Role of the amino terminal region of the ϵ subunit of Escherichia coli H+-ATPase (FoF1)

Escherichia coli strain KF148(SD^-) defective in translation of the uncC gene for the ε{lunate} subunit of H⁺-ATPase could not support growth by oxidative phosphorylation due to lack of F₁ binding to Fo (M. Kuki, T. Noumi, M. Maeda, A. Amemura, and M. Futai, 1988, J. Biol. Chem. 263, 17,437-17,442). Mutant uncC genes for ε{lunate} subunits lacking different lengths from the amino terminus were constructed and introduced into strain KF148(SD^-). F₁ with an ε{lunate} subunit lacking the 15 amino-terminal residues could bind to Fo in a functionally competent manner, indicating that these amino acid residues are not absolutely necessary for formation of a functional enzyme. However, mutant F₁ in which the ε{lunate} subunit lacked 16 amino-terminal residues showed defective coupling between ATP hydrolysis (synthesis) and H⁺-translocation, although the mutant F₁ showed partial binding to Fo.
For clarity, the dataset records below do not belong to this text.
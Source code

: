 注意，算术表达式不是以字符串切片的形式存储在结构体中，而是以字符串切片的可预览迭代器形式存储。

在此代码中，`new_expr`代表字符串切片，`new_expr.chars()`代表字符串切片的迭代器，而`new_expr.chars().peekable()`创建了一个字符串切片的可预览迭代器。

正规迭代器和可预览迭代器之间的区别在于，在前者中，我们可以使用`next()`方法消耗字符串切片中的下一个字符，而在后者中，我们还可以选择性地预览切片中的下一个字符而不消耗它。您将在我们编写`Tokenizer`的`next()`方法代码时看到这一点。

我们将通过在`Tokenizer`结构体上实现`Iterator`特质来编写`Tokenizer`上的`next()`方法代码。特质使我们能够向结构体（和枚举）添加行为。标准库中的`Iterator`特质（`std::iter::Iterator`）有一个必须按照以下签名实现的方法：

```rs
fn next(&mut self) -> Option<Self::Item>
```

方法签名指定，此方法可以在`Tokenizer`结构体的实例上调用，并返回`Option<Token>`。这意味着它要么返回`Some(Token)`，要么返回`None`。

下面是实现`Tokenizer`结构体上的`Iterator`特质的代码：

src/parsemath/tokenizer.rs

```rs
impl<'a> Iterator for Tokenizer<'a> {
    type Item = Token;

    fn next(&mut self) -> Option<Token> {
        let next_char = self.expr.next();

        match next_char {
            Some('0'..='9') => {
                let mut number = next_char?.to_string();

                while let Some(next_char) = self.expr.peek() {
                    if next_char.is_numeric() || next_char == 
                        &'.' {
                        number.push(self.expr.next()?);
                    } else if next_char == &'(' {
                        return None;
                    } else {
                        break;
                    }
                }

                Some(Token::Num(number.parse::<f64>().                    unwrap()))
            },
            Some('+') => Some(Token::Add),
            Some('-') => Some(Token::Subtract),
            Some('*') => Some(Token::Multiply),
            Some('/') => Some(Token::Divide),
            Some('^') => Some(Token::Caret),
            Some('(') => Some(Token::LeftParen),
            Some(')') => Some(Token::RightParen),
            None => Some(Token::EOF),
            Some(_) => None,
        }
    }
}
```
These findings suggest that the ε{lunate} subunit is essential for binding of F₁ to Fo and for normal H⁺-translocation. Previously, Kuki et al. (cited above) reported that 60 residues were not necessary for a functional enzyme. However, the mutant with an ε{lunate} subunit lacking 15 residues from the amino terminus and 4 residues from the carboxyl terminus was defective in oxidative phosphorylation, suggesting that both terminal regions affect the conformation of the region essential for a functional enzyme.